→ **WORK REQUEST**
Please write back every entry exactly, character for character.

→ **Saved data entries**
= Beginning of Section =

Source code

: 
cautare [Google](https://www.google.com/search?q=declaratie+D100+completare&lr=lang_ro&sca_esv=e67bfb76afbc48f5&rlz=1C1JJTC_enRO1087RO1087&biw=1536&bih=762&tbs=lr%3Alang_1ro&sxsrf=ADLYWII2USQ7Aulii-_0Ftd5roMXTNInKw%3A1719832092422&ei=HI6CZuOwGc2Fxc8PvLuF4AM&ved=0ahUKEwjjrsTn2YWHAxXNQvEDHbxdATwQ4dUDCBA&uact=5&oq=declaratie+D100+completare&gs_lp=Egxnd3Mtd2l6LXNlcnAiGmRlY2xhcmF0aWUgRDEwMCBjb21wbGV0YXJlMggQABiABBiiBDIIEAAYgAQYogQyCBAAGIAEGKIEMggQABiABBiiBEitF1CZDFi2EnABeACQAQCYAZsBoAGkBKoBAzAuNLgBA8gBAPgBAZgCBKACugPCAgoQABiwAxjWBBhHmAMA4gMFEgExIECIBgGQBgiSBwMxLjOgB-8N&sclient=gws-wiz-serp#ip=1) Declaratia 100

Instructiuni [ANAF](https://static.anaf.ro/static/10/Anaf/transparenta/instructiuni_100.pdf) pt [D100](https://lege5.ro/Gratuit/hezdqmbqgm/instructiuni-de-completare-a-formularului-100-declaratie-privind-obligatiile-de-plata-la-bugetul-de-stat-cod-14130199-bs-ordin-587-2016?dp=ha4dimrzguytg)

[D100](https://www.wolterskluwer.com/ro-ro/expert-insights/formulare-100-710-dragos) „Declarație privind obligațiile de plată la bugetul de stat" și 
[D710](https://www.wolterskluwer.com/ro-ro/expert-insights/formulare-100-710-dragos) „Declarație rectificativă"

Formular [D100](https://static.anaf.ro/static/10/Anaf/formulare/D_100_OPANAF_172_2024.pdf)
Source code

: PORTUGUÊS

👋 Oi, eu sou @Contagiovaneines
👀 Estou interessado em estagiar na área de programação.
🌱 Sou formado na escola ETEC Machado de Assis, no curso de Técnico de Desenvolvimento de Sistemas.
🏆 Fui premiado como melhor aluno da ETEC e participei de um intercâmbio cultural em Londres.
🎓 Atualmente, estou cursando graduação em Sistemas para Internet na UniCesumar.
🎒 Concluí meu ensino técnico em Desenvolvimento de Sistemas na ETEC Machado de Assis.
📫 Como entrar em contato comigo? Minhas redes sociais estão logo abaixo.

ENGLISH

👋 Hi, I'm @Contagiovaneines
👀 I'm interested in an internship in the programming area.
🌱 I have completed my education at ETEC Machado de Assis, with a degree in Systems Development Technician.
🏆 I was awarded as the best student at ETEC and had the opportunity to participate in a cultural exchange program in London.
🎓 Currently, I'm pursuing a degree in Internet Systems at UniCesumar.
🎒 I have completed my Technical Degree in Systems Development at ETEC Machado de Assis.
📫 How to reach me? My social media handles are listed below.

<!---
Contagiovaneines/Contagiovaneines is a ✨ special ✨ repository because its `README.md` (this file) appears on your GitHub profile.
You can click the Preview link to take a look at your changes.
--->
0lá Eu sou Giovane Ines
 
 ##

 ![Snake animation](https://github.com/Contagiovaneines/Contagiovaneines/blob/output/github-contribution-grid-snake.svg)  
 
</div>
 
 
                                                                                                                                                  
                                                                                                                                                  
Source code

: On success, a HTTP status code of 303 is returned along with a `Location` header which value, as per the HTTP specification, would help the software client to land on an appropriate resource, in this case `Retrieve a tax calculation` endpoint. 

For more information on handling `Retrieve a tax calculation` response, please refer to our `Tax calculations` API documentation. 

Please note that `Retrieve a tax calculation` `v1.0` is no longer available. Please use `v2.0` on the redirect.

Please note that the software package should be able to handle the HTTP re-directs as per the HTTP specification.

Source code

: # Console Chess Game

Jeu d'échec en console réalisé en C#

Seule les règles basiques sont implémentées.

= End of Section =

→ **ANSWER FOR THE TASK**
Source code

: 
cautare [Google](https://www.google.com/search?q=declaratie+D100+completare&lr=lang_ro&sca_esv=e67bfb76afbc48f5&rlz=1C1JJTC_enRO1087RO1087&biw=1536&bih=762&tbs=lr%3Alang_1ro&sxsrf=ADLYWII2USQ7Aulii-_0Ftd5roMXTNInKw%3A1719832092422&ei=HI6CZuOwGc2Fxc8PvLuF4AM&ved=0ahUKEwjjrsTn2YWHAxXNQvEDHbxdATwQ4dUDCBA&uact=5&oq=declaratie+D100+completare&gs_lp=Egxnd3Mtd2l6LXNlcnAiGmRlY2xhcmF0aWUgRDEwMCBjb21wbGV0YXJlMggQABiABBiiBDIIEAAYgAQYogQyCBAAGIAEGKIEMggQABiABBiiBEitF1CZDFi2EnABeACQAQCYAZsBoAGkBKoBAzAuNLgBA8gBAPgBAZgCBKACugPCAgoQABiwAxjWBBhHmAMA4gMFEgExIECIBgGQBgiSBwMxLjOgB-8N&sclient=gws-wiz-serp#ip=1) Declaratia 100

Instructiuni [ANAF](https://static.anaf.ro/static/10/Anaf/transparenta/instructiuni_100.pdf) pt [D100](https://lege5.ro/Gratuit/hezdqmbqgm/instructiuni-de-completare-a-formularului-100-declaratie-privind-obligatiile-de-plata-la-bugetul-de-stat-cod-14130199-bs-ordin-587-2016?dp=ha4dimrzguytg)

[D100](https://www.wolterskluwer.com/ro-ro/expert-insights/formulare-100-710-dragos) „Declarație privind obligațiile de plată la bugetul de stat" și 
[D710](https://www.wolterskluwer.com/ro-ro/expert-insights/formulare-100-710-dragos) „Declarație rectificativă"

Formular [D100](https://static.anaf.ro/static/10/Anaf/formulare/D_100_OPANAF_172_2024.pdf)
Source code

: PORTUGUÊS

👋 Oi, eu sou @Contagiovaneines
👀 Estou interessado em estagiar na área de programação.
🌱 Sou formado na escola ETEC Machado de Assis, no curso de Técnico de Desenvolvimento de Sistemas.
🏆 Fui premiado como melhor aluno da ETEC e participei de um intercâmbio cultural em Londres.
🎓 Atualmente, estou cursando graduação em Sistemas para Internet na UniCesumar.
🎒 Concluí meu ensino técnico em Desenvolvimento de Sistemas na ETEC Machado de Assis.
📫 Como entrar em contato comigo? Minhas redes sociais estão logo abaixo.

ENGLISH

👋 Hi, I'm @Contagiovaneines
👀 I'm interested in an internship in the programming area.
🌱 I have completed my education at ETEC Machado de Assis, with a degree in Systems Development Technician.
🏆 I was awarded as the best student at ETEC and had the opportunity to participate in a cultural exchange program in London.
🎓 Currently, I'm pursuing a degree in Internet Systems at UniCesumar.
🎒 I have completed my Technical Degree in Systems Development at ETEC Machado de Assis.
📫 How to reach me? My social media handles are listed below.

<!---
Contagiovaneines/Contagiovaneines is a ✨ special ✨ repository because its `README.md` (this file) appears on your GitHub profile.
You can click the Preview link to take a look at your changes.
--->
0lá Eu sou Giovane Ines
 
 ##

 ![Snake animation](https://github.com/Contagiovaneines/Contagiovaneines/blob/output/github-contribution-grid-snake.svg)  
 
</div>
 
 
                                                                                                                                                  
                                                                                                                                                  
Source code

: On success, a HTTP status code of 303 is returned along with a `Location` header which value, as per the HTTP specification, would help the software client to land on an appropriate resource, in this case `Retrieve a tax calculation` endpoint. 

For more information on handling `Retrieve a tax calculation` response, please refer to our `Tax calculations` API documentation. 

Please note that `Retrieve a tax calculation` `v1.0` is no longer available. Please use `v2.0` on the redirect.

Please note that the software package should be able to handle the HTTP re-directs as per the HTTP specification.

Source code

: # Console Chess Game

Jeu d'échec en console réalisé en C#

Seule les règles basiques sont implémentées.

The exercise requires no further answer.